Copy out every line of the data where the word "gaps" is found.

┄┄┄┄┄┄

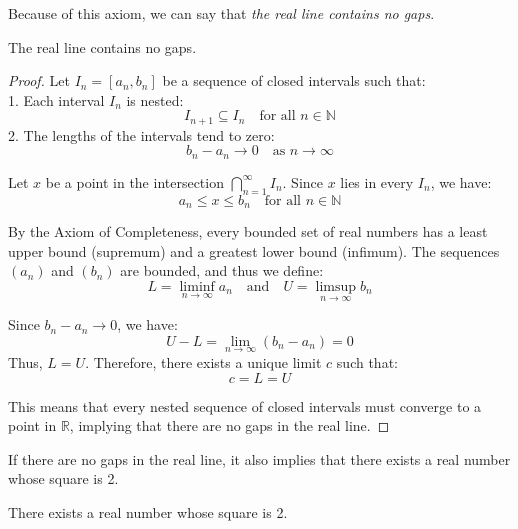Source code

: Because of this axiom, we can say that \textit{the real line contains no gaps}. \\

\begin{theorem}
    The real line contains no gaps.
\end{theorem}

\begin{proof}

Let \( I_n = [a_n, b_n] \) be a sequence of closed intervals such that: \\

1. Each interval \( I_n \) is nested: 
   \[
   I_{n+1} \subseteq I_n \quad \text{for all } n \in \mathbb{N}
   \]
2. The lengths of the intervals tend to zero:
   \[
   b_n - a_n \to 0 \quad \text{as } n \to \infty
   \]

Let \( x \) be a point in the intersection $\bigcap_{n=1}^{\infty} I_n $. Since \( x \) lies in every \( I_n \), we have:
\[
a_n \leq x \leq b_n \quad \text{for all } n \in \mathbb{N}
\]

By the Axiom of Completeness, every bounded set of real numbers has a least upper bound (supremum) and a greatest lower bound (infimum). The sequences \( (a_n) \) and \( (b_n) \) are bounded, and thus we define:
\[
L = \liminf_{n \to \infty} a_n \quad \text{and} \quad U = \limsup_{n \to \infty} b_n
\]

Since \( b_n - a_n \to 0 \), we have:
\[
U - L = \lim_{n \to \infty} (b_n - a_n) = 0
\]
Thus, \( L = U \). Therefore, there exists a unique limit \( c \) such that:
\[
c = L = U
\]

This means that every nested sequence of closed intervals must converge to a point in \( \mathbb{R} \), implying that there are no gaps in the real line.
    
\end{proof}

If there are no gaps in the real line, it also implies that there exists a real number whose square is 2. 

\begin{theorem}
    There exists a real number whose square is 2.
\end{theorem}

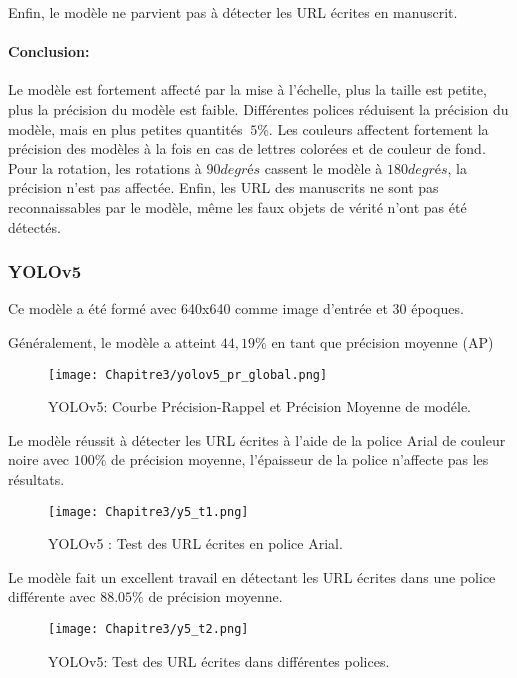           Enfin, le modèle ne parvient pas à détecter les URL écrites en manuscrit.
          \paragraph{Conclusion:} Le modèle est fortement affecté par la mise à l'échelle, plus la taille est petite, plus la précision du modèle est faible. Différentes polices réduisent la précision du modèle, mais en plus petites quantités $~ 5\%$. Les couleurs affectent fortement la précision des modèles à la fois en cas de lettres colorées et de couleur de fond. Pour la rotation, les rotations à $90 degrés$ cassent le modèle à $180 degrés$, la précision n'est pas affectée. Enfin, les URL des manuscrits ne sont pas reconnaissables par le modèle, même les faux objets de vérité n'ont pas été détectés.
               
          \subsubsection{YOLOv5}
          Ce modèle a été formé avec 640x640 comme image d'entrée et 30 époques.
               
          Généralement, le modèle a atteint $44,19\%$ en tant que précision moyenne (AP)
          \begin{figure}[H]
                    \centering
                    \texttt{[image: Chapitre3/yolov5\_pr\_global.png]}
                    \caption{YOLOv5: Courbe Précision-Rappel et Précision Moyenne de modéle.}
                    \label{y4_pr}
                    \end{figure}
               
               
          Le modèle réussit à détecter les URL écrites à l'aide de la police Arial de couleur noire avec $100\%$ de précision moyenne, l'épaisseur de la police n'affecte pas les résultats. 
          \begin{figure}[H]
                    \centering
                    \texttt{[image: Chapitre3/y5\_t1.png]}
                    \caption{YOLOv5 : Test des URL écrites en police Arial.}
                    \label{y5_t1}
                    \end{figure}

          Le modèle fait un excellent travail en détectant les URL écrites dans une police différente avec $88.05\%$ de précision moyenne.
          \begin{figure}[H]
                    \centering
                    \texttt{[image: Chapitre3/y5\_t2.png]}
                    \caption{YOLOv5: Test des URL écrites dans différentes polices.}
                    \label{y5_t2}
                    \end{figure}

┄┄┄┄┄┄

SOLUTION TO THIS TASK:
: Because of this axiom, we can say that \textit{the real line contains no gaps}. \\
    The real line contains no gaps.
This means that every nested sequence of closed intervals must converge to a point in \( \mathbb{R} \), implying that there are no gaps in the real line.
If there are no gaps in the real line, it also implies that there exists a real number whose square is 2. 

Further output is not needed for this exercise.